The use of powder metallurgy (P / M) process to manufacture parts for automotive power systems continues to grow. Parts manufactured by P / M process have many important and unique advantages. The residual porous structure intentionally left in these parts is good for self lubrication and sound insulation. Complex alloys that are difficult or impossible to manufacture by traditional casting process can be produced by using P / M technology. Parts manufactured by this technology usually have little or no processing capacity, which makes them cheaper and less waste in materials. Unfortunately, behind the attraction of these features, P / M parts are difficult to machine.

Although one of the original intentions of the P / M industry is to eliminate all processing, this goal has not yet been achieved. Most parts can only be “close to the final shape” and still need some finishing.

However, compared with castings and forgings, a small amount of material that needs to be removed from P / M parts is a typical wear-resistant material.

Porous structure is one of the characteristics that make p / M parts have a wide range of uses, but the tool life will also be damaged by porous structure. Porous structure can store oil and sound, but it also leads to micro intermittent cutting. When moving back and forth from the hole to the solid particles, the tool tip is continuously impacted, which can lead to very small fatigue fracture deformation and fine edge collapse along the cutting edge. To make matters worse, the particles are usually very hard. Even if the macro hardness of the material measured is between 20 and 35 degrees, the particle size of the component is as high as 60 degrees. These hard particles cause severe and rapid edge wear. Many p / M parts are heat treatable, and the hardness and strength of the material are higher after heat treatment. Finally, due to the sintering and heat treatment technology and the gases used, the surface of the material will contain hard and wear-resistant oxides and / or carbides.

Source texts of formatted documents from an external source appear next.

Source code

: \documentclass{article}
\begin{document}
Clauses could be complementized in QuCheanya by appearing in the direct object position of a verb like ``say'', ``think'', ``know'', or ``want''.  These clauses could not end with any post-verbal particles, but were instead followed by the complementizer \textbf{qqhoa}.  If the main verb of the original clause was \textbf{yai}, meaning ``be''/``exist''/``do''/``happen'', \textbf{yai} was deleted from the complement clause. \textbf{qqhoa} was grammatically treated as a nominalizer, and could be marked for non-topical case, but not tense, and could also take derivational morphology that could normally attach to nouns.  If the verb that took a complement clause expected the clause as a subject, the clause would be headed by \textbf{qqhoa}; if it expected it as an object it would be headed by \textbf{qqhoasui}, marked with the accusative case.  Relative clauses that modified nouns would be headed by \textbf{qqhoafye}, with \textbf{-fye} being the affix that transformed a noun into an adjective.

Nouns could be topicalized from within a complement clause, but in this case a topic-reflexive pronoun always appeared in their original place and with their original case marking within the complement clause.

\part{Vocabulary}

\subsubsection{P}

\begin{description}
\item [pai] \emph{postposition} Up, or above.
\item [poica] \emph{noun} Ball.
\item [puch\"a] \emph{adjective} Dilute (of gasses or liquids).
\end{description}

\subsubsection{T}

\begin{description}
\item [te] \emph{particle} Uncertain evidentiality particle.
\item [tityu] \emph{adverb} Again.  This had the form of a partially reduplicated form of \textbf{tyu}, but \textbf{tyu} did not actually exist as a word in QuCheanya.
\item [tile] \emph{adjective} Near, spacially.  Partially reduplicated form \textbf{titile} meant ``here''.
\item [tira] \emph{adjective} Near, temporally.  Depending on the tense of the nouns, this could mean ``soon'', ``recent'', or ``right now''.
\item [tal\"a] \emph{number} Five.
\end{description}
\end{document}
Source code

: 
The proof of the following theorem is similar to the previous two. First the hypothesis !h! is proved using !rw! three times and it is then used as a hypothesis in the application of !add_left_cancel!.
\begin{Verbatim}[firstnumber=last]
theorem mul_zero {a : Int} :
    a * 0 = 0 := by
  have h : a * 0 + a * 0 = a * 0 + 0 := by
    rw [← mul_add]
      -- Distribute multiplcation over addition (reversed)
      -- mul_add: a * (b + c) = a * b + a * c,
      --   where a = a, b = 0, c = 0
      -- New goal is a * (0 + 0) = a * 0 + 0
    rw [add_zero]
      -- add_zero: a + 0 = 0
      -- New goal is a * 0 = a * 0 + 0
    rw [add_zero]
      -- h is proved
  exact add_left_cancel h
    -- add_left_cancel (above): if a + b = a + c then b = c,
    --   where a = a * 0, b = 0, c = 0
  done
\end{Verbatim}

Performance of P / M parts

Most of the properties of P / M parts, including machinability, are related not only to the chemical composition of the alloy, but also to the porosity level of the porous structure. The porosity of many structural parts is up to 15% ~ 20%. The porosity of parts used as filtration devices may be as high as 50%. At the other end of the series, the porosity of forged or hip parts is only 1% or less. These materials are becoming particularly important in automotive and aircraft applications because they can achieve higher levels of strength.
The tensile strength, toughness and ductility of P / M alloy will increase with the increase of density, and the machinability may also be improved, because the porosity is harmful to the tool tip.
The increase of porosity level can improve the sound insulation performance of parts. The damping oscillation in standard parts is significantly reduced in P / M parts, which is very important for machine tools, air conditioning blowpipes and pneumatic tools. High porosity is also necessary for self-lubricating gears.

Difficulties in machining

Although one of the goals of the continuous development of P / M industry is to eliminate machining, and one of the main attractions of P / M process is that only a small amount of processing is needed, many parts still need post-treatment to obtain higher accuracy or better surface finish. Unfortunately, machining these parts is extremely difficult. Most of the problems encountered are caused by porosity. Porosity leads to micro fatigue of the cutting edge. The cutting edge is constantly cutting in and out. It passes between particles and holes. Repeated small impact leads to small cracks on the cutting edge.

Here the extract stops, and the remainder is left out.